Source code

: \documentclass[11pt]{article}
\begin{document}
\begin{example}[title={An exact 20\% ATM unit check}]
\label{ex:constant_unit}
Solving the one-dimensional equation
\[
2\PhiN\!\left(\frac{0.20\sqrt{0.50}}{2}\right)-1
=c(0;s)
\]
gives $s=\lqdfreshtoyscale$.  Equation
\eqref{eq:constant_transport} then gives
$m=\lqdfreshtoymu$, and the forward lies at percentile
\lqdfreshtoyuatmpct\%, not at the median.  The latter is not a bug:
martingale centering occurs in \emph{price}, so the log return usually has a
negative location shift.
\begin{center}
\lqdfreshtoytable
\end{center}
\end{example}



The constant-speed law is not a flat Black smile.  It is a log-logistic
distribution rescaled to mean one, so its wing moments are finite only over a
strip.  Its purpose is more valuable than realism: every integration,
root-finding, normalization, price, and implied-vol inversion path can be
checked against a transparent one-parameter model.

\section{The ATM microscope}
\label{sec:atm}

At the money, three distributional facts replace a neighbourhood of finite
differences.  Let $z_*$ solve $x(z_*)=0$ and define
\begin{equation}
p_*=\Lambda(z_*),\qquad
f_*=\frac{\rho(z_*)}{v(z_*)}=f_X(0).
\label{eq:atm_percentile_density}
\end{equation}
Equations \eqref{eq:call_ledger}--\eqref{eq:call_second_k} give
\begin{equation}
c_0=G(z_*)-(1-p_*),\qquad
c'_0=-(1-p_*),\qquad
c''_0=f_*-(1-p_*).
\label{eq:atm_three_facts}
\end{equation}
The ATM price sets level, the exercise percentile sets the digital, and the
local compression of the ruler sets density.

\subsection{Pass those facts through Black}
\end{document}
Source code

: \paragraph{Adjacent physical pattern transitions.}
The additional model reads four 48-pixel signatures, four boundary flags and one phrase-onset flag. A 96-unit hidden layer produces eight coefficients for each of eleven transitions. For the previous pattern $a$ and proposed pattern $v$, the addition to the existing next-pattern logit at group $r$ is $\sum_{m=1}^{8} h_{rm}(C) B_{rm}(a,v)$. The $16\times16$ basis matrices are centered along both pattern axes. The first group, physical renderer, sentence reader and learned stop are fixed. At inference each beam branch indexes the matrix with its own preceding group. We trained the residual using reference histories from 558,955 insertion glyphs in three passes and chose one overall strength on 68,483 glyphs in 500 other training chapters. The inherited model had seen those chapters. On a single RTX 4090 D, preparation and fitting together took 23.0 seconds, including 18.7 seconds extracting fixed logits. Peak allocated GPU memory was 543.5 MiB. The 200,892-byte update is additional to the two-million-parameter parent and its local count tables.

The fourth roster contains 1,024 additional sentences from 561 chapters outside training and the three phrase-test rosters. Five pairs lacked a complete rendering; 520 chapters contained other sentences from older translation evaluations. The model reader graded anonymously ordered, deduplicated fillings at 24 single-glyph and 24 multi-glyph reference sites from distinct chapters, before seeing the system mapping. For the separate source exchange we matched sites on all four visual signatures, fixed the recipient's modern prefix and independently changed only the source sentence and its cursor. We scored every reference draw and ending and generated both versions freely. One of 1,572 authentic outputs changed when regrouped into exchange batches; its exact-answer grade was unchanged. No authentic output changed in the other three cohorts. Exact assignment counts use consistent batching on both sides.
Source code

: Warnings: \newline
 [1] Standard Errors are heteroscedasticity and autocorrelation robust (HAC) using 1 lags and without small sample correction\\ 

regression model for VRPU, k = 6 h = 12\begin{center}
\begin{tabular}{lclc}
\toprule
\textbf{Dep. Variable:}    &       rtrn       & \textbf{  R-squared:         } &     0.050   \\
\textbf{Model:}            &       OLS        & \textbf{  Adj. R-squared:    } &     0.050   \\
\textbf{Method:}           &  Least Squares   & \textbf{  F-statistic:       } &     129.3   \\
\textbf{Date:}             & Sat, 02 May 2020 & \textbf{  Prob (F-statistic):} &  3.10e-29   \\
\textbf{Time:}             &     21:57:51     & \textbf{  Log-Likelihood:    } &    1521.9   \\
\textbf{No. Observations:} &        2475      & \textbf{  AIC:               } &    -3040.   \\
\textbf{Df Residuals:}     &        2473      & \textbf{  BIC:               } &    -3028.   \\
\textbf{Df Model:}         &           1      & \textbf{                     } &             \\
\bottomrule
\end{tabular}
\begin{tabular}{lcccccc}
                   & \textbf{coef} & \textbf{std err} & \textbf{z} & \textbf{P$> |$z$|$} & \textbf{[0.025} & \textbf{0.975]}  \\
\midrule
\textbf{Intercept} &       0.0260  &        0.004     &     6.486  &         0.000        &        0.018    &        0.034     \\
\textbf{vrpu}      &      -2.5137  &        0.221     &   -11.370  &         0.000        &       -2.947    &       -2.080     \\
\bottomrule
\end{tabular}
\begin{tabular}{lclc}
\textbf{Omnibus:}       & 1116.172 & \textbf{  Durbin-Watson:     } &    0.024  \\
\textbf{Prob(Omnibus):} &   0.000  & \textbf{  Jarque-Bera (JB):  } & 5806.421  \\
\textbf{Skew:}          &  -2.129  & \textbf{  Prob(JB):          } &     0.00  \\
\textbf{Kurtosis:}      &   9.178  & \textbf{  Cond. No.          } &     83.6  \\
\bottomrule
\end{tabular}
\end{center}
# # # # #
Task item:
Every record above is to be transcribed exactly as written.

Final answer:
Source code

: \documentclass[11pt]{article}
\begin{document}
\begin{example}[title={An exact 20\% ATM unit check}]
\label{ex:constant_unit}
Solving the one-dimensional equation
\[
2\PhiN\!\left(\frac{0.20\sqrt{0.50}}{2}\right)-1
=c(0;s)
\]
gives $s=\lqdfreshtoyscale$.  Equation
\eqref{eq:constant_transport} then gives
$m=\lqdfreshtoymu$, and the forward lies at percentile
\lqdfreshtoyuatmpct\%, not at the median.  The latter is not a bug:
martingale centering occurs in \emph{price}, so the log return usually has a
negative location shift.
\begin{center}
\lqdfreshtoytable
\end{center}
\end{example}



The constant-speed law is not a flat Black smile.  It is a log-logistic
distribution rescaled to mean one, so its wing moments are finite only over a
strip.  Its purpose is more valuable than realism: every integration,
root-finding, normalization, price, and implied-vol inversion path can be
checked against a transparent one-parameter model.

\section{The ATM microscope}
\label{sec:atm}

At the money, three distributional facts replace a neighbourhood of finite
differences.  Let $z_*$ solve $x(z_*)=0$ and define
\begin{equation}
p_*=\Lambda(z_*),\qquad
f_*=\frac{\rho(z_*)}{v(z_*)}=f_X(0).
\label{eq:atm_percentile_density}
\end{equation}
Equations \eqref{eq:call_ledger}--\eqref{eq:call_second_k} give
\begin{equation}
c_0=G(z_*)-(1-p_*),\qquad
c'_0=-(1-p_*),\qquad
c''_0=f_*-(1-p_*).
\label{eq:atm_three_facts}
\end{equation}
The ATM price sets level, the exercise percentile sets the digital, and the
local compression of the ruler sets density.

\subsection{Pass those facts through Black}
\end{document}
Source code

: \paragraph{Adjacent physical pattern transitions.}
The additional model reads four 48-pixel signatures, four boundary flags and one phrase-onset flag. A 96-unit hidden layer produces eight coefficients for each of eleven transitions. For the previous pattern $a$ and proposed pattern $v$, the addition to the existing next-pattern logit at group $r$ is $\sum_{m=1}^{8} h_{rm}(C) B_{rm}(a,v)$. The $16\times16$ basis matrices are centered along both pattern axes. The first group, physical renderer, sentence reader and learned stop are fixed. At inference each beam branch indexes the matrix with its own preceding group. We trained the residual using reference histories from 558,955 insertion glyphs in three passes and chose one overall strength on 68,483 glyphs in 500 other training chapters. The inherited model had seen those chapters. On a single RTX 4090 D, preparation and fitting together took 23.0 seconds, including 18.7 seconds extracting fixed logits. Peak allocated GPU memory was 543.5 MiB. The 200,892-byte update is additional to the two-million-parameter parent and its local count tables.

The fourth roster contains 1,024 additional sentences from 561 chapters outside training and the three phrase-test rosters. Five pairs lacked a complete rendering; 520 chapters contained other sentences from older translation evaluations. The model reader graded anonymously ordered, deduplicated fillings at 24 single-glyph and 24 multi-glyph reference sites from distinct chapters, before seeing the system mapping. For the separate source exchange we matched sites on all four visual signatures, fixed the recipient's modern prefix and independently changed only the source sentence and its cursor. We scored every reference draw and ending and generated both versions freely. One of 1,572 authentic outputs changed when regrouped into exchange batches; its exact-answer grade was unchanged. No authentic output changed in the other three cohorts. Exact assignment counts use consistent batching on both sides.
Source code

: Warnings: \newline
 [1] Standard Errors are heteroscedasticity and autocorrelation robust (HAC) using 1 lags and without small sample correction\\ 

regression model for VRPU, k = 6 h = 12\begin{center}
\begin{tabular}{lclc}
\toprule
\textbf{Dep. Variable:}    &       rtrn       & \textbf{  R-squared:         } &     0.050   \\
\textbf{Model:}            &       OLS        & \textbf{  Adj. R-squared:    } &     0.050   \\
\textbf{Method:}           &  Least Squares   & \textbf{  F-statistic:       } &     129.3   \\
\textbf{Date:}             & Sat, 02 May 2020 & \textbf{  Prob (F-statistic):} &  3.10e-29   \\
\textbf{Time:}             &     21:57:51     & \textbf{  Log-Likelihood:    } &    1521.9   \\
\textbf{No. Observations:} &        2475      & \textbf{  AIC:               } &    -3040.   \\
\textbf{Df Residuals:}     &        2473      & \textbf{  BIC:               } &    -3028.   \\
\textbf{Df Model:}         &           1      & \textbf{                     } &             \\
\bottomrule
\end{tabular}
\begin{tabular}{lcccccc}
                   & \textbf{coef} & \textbf{std err} & \textbf{z} & \textbf{P$> |$z$|$} & \textbf{[0.025} & \textbf{0.975]}  \\
\midrule
\textbf{Intercept} &       0.0260  &        0.004     &     6.486  &         0.000        &        0.018    &        0.034     \\
\textbf{vrpu}      &      -2.5137  &        0.221     &   -11.370  &         0.000        &       -2.947    &       -2.080     \\
\bottomrule
\end{tabular}
\begin{tabular}{lclc}
\textbf{Omnibus:}       & 1116.172 & \textbf{  Durbin-Watson:     } &    0.024  \\
\textbf{Prob(Omnibus):} &   0.000  & \textbf{  Jarque-Bera (JB):  } & 5806.421  \\
\textbf{Skew:}          &  -2.129  & \textbf{  Prob(JB):          } &     0.00  \\
\textbf{Kurtosis:}      &   9.178  & \textbf{  Cond. No.          } &     83.6  \\
\bottomrule
\end{tabular}
\end{center}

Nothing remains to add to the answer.